A cautious RBA surprised with its decision to hold the cash rate at 3.85%, going against market pricing that had nearly fully discounted a 25bps cut (reviewed here). A preference to wait for more comprehensive quarterly CPI data as opposed to the higher frequency (but less detailed) monthly CPI indicator was behind the decision. The RBA wants more assurance that inflation is on track to fall closer the midpoint of the 2-3% target band and stay there before it cuts again. 

Cuts again is the key point because RBA Governor Bullock said in the post-meeting press conference that this week's decision was about 'timing rather than direction'. The 9-member policy Board voted 6-3 to hold, so only a modest shift in the vote pattern will be needed to swing the majority to a cut at the next meeting on August 11-12. By then the RBA should have sufficient information to justify a cut, including the quarterly CPI report for Q2, a new set of economic forecasts and additional information on the labour market. 

Tuesday, July 8, 2025

RBA defies cut expectations with July hold

The RBA held the cash rate unchanged at 3.85% at today's meeting, as a 6-3 majority on the Monetary Policy Board defied widespread expectations for a 25bps rate cut. The surprise decision forced markets to backpedal, the Australian dollar traded nearly as high as US$0.6550 from $0.6510 pre meeting and a sell-off in the bond market drove the 3-year yield 11bps higher to 3.4% by the close. Having already eased by 50bps with cuts in February and May, Governor Bullock said the Board was maintaining a 'cautious, gradual approach' and today's hold was about 'timing rather than direction'. The Board will await more information - including the June quarter CPI report (due July 30) and new RBA staff forecasts - to confirm that inflation is on track to hold at the midpoint of the 2-3% target band before moving again. The next cut looks likely to come in August - but as today showed, nothing can be assured.  
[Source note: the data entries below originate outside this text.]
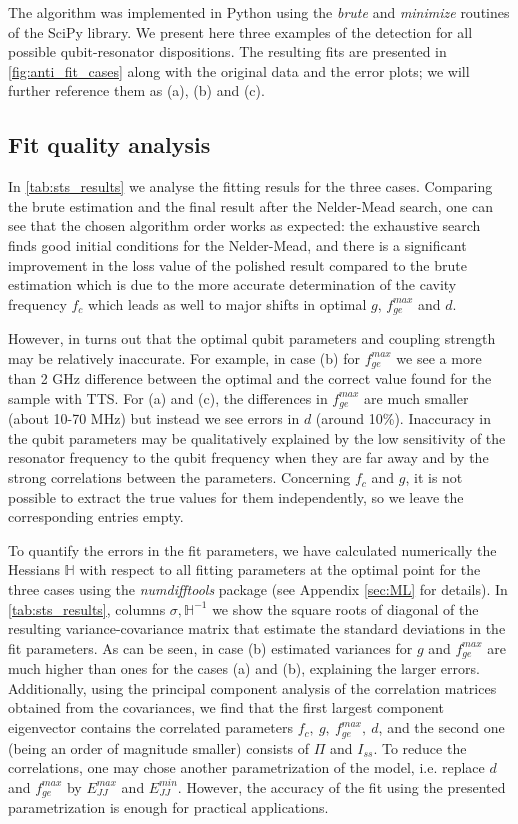 \documentclass[%
 aip,
 draft,
 amsmath,amssymb,
 reprint,%
]{revtex4-1}
\begin{document}
The algorithm was implemented in Python using the \textit{brute} and \textit{minimize} routines of the SciPy\cite{scipy} library. We present here three examples of the detection for all possible qubit-resonator dispositions.  The resulting fits are presented in \autoref{fig:anti_fit_cases} along with the original data and the error plots; we will further reference them as (a), (b) and (c).

\subsection{Fit quality analysis} 

In \autoref{tab:sts_results} we analyse the fitting resuls for the three cases. Comparing the brute estimation and the final result after the Nelder-Mead search, one can see that the chosen algorithm order works as expected: the exhaustive search finds good initial conditions for the Nelder-Mead, and there is a significant improvement in the loss value of the polished result compared to the brute estimation which is due to the more accurate determination of the cavity frequency $f_c$ which leads as well to major shifts in optimal $g$, $f_{ge}^{max}$ and $d$.

However, in turns out that the optimal qubit parameters and coupling strength may be relatively inaccurate. For example, in case (b) for $f_{ge}^{max}$ we see a more than 2 GHz difference between the optimal and the correct value found for the sample with TTS. For (a) and (c), the differences in $f_{ge}^{max}$ are much smaller (about 10-70 MHz) but instead we see errors in $d$ (around 10\%). Inaccuracy in the qubit parameters may be qualitatively explained by the low sensitivity of the resonator frequency to the qubit frequency when they are far away and by the strong correlations between the parameters. Concerning $f_c$ and $g$, it is not possible to extract the true values for them independently, so we leave the corresponding entries empty.

To quantify the errors in the fit parameters, we have calculated numerically the Hessians $\mathbb{H}$ with respect to all fitting parameters at the optimal point for the three cases using the \textit{numdifftools}\cite{numdifftools} package (see Appendix \ref{sec:ML} for details). In \autoref{tab:sts_results}, columns $\sigma, \mathbb{H}^{-1}$ we show the square roots of diagonal of the resulting variance-covariance matrix that estimate the standard deviations in the fit parameters. As can be seen, in case (b) estimated variances for $g$ and $f_{ge}^{max}$ are much higher than ones for the cases (a) and (b), explaining the larger errors. Additionally, using the principal component analysis of the correlation matrices obtained from the covariances, we find that the first largest component eigenvector contains the correlated parameters $f_c,\ g,\ f_{ge}^{max},\ d$, and the second one (being an order of magnitude smaller) consists of $\Pi$ and $I_{ss}$. To reduce the correlations, one may chose another parametrization of the model, i.e. replace $d$ and $f_{ge}^{max}$ by $ E_{JJ}^{max} $ and $ E_{JJ}^{min} $. However, the accuracy of the fit using the presented parametrization is enough for practical applications.
\end{document}
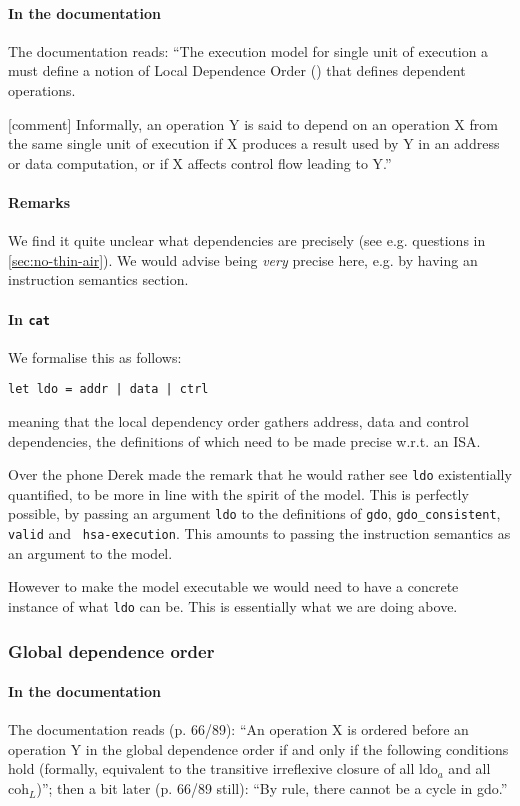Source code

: \documentclass[a4paper]{article}
\begin{document}
\paragraph{In the documentation}
The documentation reads: ``The execution model for single unit of execution a
must define a notion of Local Dependence Order () that defines dependent
operations.

[comment] Informally, an operation Y is said to depend on an operation X from
the same single unit of execution if X produces a result used by Y in an
address or data computation, or if X affects control flow leading to Y.''

\paragraph{Remarks} We find it quite unclear what dependencies are precisely
(see e.g. questions in \mysec\ref{sec:no-thin-air}).  We would advise being
\emph{very} precise here, e.g. by having an instruction semantics section.

\paragraph{In {\tt cat}}
We formalise this as follows:
\begin{verbatim}
let ldo = addr | data | ctrl 
\end{verbatim}

meaning that the local dependency order gathers address, data and control
dependencies, the definitions of which need to be made precise w.r.t. an ISA.

{\color{blue} Over the phone Derek made the remark that he would rather see
{\tt ldo} existentially quantified, to be more in line with the spirit of the
model. This is perfectly possible, by passing an argument {\tt ldo} to the
definitions of {\tt gdo}, {\tt gdo\_consistent}, {\tt valid} and {\tt
hsa-execution}. This amounts to passing the instruction semantics as an
argument to the model.

However to make the model executable we would need to have a concrete instance
of what {\tt ldo} can be. This is essentially what we are doing above.}

\subsubsection{Global dependence order}

\paragraph{In the documentation}
The documentation reads (p. 66/89): ``An operation X is ordered before an
operation Y in the global dependence order if and only if the following
conditions hold (formally, equivalent to the transitive irreflexive closure of
all ldo$_{a}$ and all coh$_L$)''; then a bit later (p. 66/89 still): ``By rule,
there cannot be a cycle in gdo.''
\end{document}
Markets were expecting a cut today only to be surprised as the RBA took a different view on the data and its policy guidance. The misalignment in views only increased as today's meeting drew nearer, largely because a void of policy-relevant speeches or appearances from RBA officials had left expectations for a cut to climb unchecked. At the post-meeting press conference, Governor Bullock pushed back on that version of events, saying that it would not have been appropriate for the RBA to guide markets prior to a meeting. But today's situation is clearly unhelpful to a newly formed Board and to an RBA that has worked to revamp its communications following the review into the central bank.  

Today's decision statement effectively revealed that little had changed for the Board since the May meeting. The labour market remains in robust shape, with the Board continuing to judge that conditions are tight. Although economic growth was subdued in the March quarter (0.2%q/q, 1.4%Y/Y), the Board did not see that as posing an increased risk to the expected pick-up in household consumption. Neither was it convinced by the slowing in inflation (2.1%yr headline, 2.4% core) in the monthly CPI gauge for May. In fact, Bullock pointed to upside risks to inflation from the monthly indicator, citing home building and durable goods prices. When it comes to inflation, the line has basically been drawn in the sand that it is only the quarterly CPI reports that the Board is prepared to move on. Further to that, Bullock said the Board will look to the Q2 CPI report to confirm that inflation is falling in line with its forecasts. Should that be the case, a cut is likely on the cards for August. 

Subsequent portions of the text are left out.